> _ACTION ITEM_:
When you give the entries again, keep every word as it stands and drop the pictures.

> _DATASET CONTENT_:
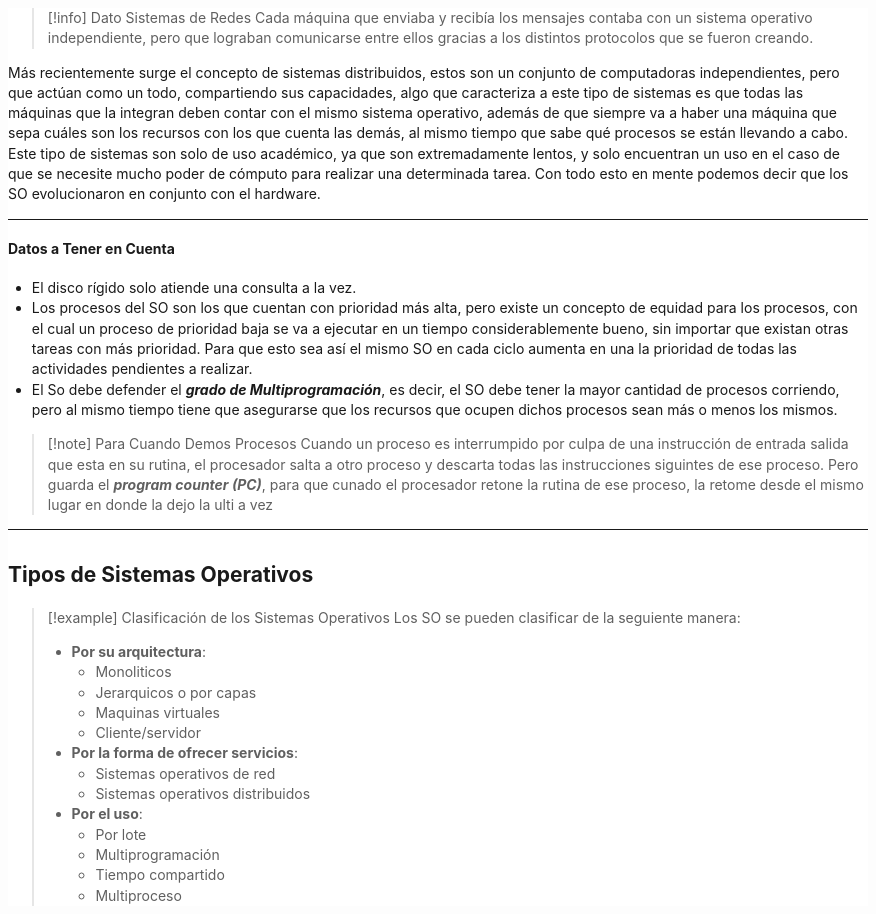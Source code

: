 >[!info] Dato Sistemas de Redes
>Cada máquina que enviaba y recibía los mensajes contaba con un sistema operativo independiente, pero que lograban comunicarse entre ellos gracias a los distintos protocolos que se fueron creando.

Más recientemente surge el concepto de sistemas distribuidos, estos son un conjunto de computadoras independientes, pero que actúan como un todo, compartiendo sus capacidades, algo que caracteriza a este tipo de sistemas es que todas las máquinas que la integran deben contar con el mismo sistema operativo, además de que siempre va a haber una máquina que sepa cuáles son los recursos con los que cuenta las demás, al mismo tiempo que sabe qué procesos se están llevando a cabo. Este tipo de sistemas son solo de uso académico, ya que son extremadamente lentos, y solo encuentran un uso en el caso de que se necesite mucho poder de cómputo para realizar una determinada tarea. Con todo esto en mente podemos decir que los SO evolucionaron en conjunto con el hardware.

---

#### Datos a Tener en Cuenta

- El disco rígido solo atiende una consulta a la vez.
- Los procesos del SO son los que cuentan con prioridad más alta, pero existe un concepto de equidad para los procesos, con el cual un proceso de prioridad baja se va a ejecutar en un tiempo considerablemente bueno, sin importar que existan otras tareas con más prioridad. Para que esto sea así el mismo SO en cada ciclo aumenta en una la prioridad de todas las actividades pendientes a realizar.
- El So debe defender el ***grado de Multiprogramación***, es decir, el SO debe tener la mayor cantidad de procesos corriendo, pero al mismo tiempo tiene que asegurarse que los recursos que ocupen dichos procesos sean más o menos los mismos.

>[!note] Para Cuando Demos Procesos
>Cuando un proceso es interrumpido por culpa de una instrucción de entrada salida que esta en su rutina, el procesador salta a otro proceso y descarta todas las instrucciones siguintes de ese proceso.
>Pero guarda el ***program counter (PC)***, para que cunado el procesador retone la rutina de ese proceso, la retome desde el mismo lugar en donde la dejo la ulti a vez

---

## Tipos de Sistemas Operativos

>[!example] Clasificación de los Sistemas Operativos
>Los SO se pueden clasificar de la seguiente manera:
>- **Por su arquitectura**:
>	- Monoliticos
>	- Jerarquicos o por capas
>	- Maquinas virtuales
>	- Cliente/servidor
>- **Por la forma de ofrecer servicios**:
>	- Sistemas operativos de red
>	- Sistemas operativos distribuidos
>- **Por el uso**:
>	- Por lote
>	- Multiprogramación
>	- Tiempo compartido
>	- Multiproceso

> _FINISHED TASK_:
Source code

: >[!info] Dato Sistemas de Redes
>Cada máquina que enviaba y recibía los mensajes contaba con un sistema operativo independiente, pero que lograban comunicarse entre ellos gracias a los distintos protocolos que se fueron creando.

Más recientemente surge el concepto de sistemas distribuidos, estos son un conjunto de computadoras independientes, pero que actúan como un todo, compartiendo sus capacidades, algo que caracteriza a este tipo de sistemas es que todas las máquinas que la integran deben contar con el mismo sistema operativo, además de que siempre va a haber una máquina que sepa cuáles son los recursos con los que cuenta las demás, al mismo tiempo que sabe qué procesos se están llevando a cabo. Este tipo de sistemas son solo de uso académico, ya que son extremadamente lentos, y solo encuentran un uso en el caso de que se necesite mucho poder de cómputo para realizar una determinada tarea. Con todo esto en mente podemos decir que los SO evolucionaron en conjunto con el hardware.

---

#### Datos a Tener en Cuenta

- El disco rígido solo atiende una consulta a la vez.
- Los procesos del SO son los que cuentan con prioridad más alta, pero existe un concepto de equidad para los procesos, con el cual un proceso de prioridad baja se va a ejecutar en un tiempo considerablemente bueno, sin importar que existan otras tareas con más prioridad. Para que esto sea así el mismo SO en cada ciclo aumenta en una la prioridad de todas las actividades pendientes a realizar.
- El So debe defender el ***grado de Multiprogramación***, es decir, el SO debe tener la mayor cantidad de procesos corriendo, pero al mismo tiempo tiene que asegurarse que los recursos que ocupen dichos procesos sean más o menos los mismos.

>[!note] Para Cuando Demos Procesos
>Cuando un proceso es interrumpido por culpa de una instrucción de entrada salida que esta en su rutina, el procesador salta a otro proceso y descarta todas las instrucciones siguintes de ese proceso.
>Pero guarda el ***program counter (PC)***, para que cunado el procesador retone la rutina de ese proceso, la retome desde el mismo lugar en donde la dejo la ulti a vez

---

## Tipos de Sistemas Operativos

>[!example] Clasificación de los Sistemas Operativos
>Los SO se pueden clasificar de la seguiente manera:
>- **Por su arquitectura**:
>	- Monoliticos
>	- Jerarquicos o por capas
>	- Maquinas virtuales
>	- Cliente/servidor
>- **Por la forma de ofrecer servicios**:
>	- Sistemas operativos de red
>	- Sistemas operativos distribuidos
>- **Por el uso**:
>	- Por lote
>	- Multiprogramación
>	- Tiempo compartido
>	- Multiproceso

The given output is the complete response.